AVAILABLE RECORDS Block Start

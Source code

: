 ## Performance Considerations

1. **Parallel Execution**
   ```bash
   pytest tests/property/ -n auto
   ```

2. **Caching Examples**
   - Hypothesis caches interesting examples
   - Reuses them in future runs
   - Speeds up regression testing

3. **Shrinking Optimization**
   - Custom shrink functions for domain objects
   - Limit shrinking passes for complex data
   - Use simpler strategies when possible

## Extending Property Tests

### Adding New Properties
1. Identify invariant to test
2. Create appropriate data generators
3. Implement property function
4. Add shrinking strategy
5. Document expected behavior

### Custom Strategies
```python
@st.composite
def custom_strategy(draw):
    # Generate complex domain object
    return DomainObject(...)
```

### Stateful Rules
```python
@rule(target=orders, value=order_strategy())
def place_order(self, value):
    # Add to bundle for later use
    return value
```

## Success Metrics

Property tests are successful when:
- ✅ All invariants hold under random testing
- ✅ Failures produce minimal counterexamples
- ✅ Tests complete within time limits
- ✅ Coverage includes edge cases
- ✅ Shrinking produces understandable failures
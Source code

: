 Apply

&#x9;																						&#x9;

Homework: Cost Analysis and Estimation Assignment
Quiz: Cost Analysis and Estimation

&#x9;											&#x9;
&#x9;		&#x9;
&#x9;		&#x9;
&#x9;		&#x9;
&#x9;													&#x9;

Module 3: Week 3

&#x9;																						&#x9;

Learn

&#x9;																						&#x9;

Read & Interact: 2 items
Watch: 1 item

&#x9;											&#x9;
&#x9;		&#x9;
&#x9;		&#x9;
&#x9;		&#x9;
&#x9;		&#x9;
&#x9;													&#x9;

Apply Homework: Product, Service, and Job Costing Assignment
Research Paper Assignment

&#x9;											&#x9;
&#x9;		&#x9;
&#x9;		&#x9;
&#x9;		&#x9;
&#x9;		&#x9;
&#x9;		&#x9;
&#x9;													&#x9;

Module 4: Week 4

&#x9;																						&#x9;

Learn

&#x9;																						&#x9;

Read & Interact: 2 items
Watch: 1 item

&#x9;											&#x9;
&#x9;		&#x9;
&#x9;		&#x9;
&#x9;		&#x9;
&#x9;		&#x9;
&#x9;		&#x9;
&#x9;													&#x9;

AVAILABLE RECORDS Block End

Transcribe each entry precisely, missing none.

Source code

: ## Performance Considerations

1. **Parallel Execution**
   ```bash
   pytest tests/property/ -n auto
   ```

2. **Caching Examples**
   - Hypothesis caches interesting examples
   - Reuses them in future runs
   - Speeds up regression testing

3. **Shrinking Optimization**
   - Custom shrink functions for domain objects
   - Limit shrinking passes for complex data
   - Use simpler strategies when possible

## Extending Property Tests

### Adding New Properties
1. Identify invariant to test
2. Create appropriate data generators
3. Implement property function
4. Add shrinking strategy
5. Document expected behavior

### Custom Strategies
```python
@st.composite
def custom_strategy(draw):
    # Generate complex domain object
    return DomainObject(...)
```

### Stateful Rules
```python
@rule(target=orders, value=order_strategy())
def place_order(self, value):
    # Add to bundle for later use
    return value
```

## Success Metrics

Property tests are successful when:
- ✅ All invariants hold under random testing
- ✅ Failures produce minimal counterexamples
- ✅ Tests complete within time limits
- ✅ Coverage includes edge cases
- ✅ Shrinking produces understandable failures
Source code

: Apply

&#x9;																						&#x9;

Homework: Cost Analysis and Estimation Assignment
Quiz: Cost Analysis and Estimation

&#x9;											&#x9;
&#x9;		&#x9;
&#x9;		&#x9;
&#x9;		&#x9;
&#x9;													&#x9;

Module 3: Week 3

&#x9;																						&#x9;

Learn

&#x9;																						&#x9;

Read & Interact: 2 items
Watch: 1 item

&#x9;											&#x9;
&#x9;		&#x9;
&#x9;		&#x9;
&#x9;		&#x9;
&#x9;		&#x9;
&#x9;													&#x9;

Apply Homework: Product, Service, and Job Costing Assignment
Research Paper Assignment

&#x9;											&#x9;
&#x9;		&#x9;
&#x9;		&#x9;
&#x9;		&#x9;
&#x9;		&#x9;
&#x9;		&#x9;
&#x9;													&#x9;

Module 4: Week 4

&#x9;																						&#x9;

Learn

&#x9;																						&#x9;

Read & Interact: 2 items
Watch: 1 item

&#x9;											&#x9;
&#x9;		&#x9;
&#x9;		&#x9;
&#x9;		&#x9;
&#x9;		&#x9;
&#x9;		&#x9;
&#x9;													&#x9;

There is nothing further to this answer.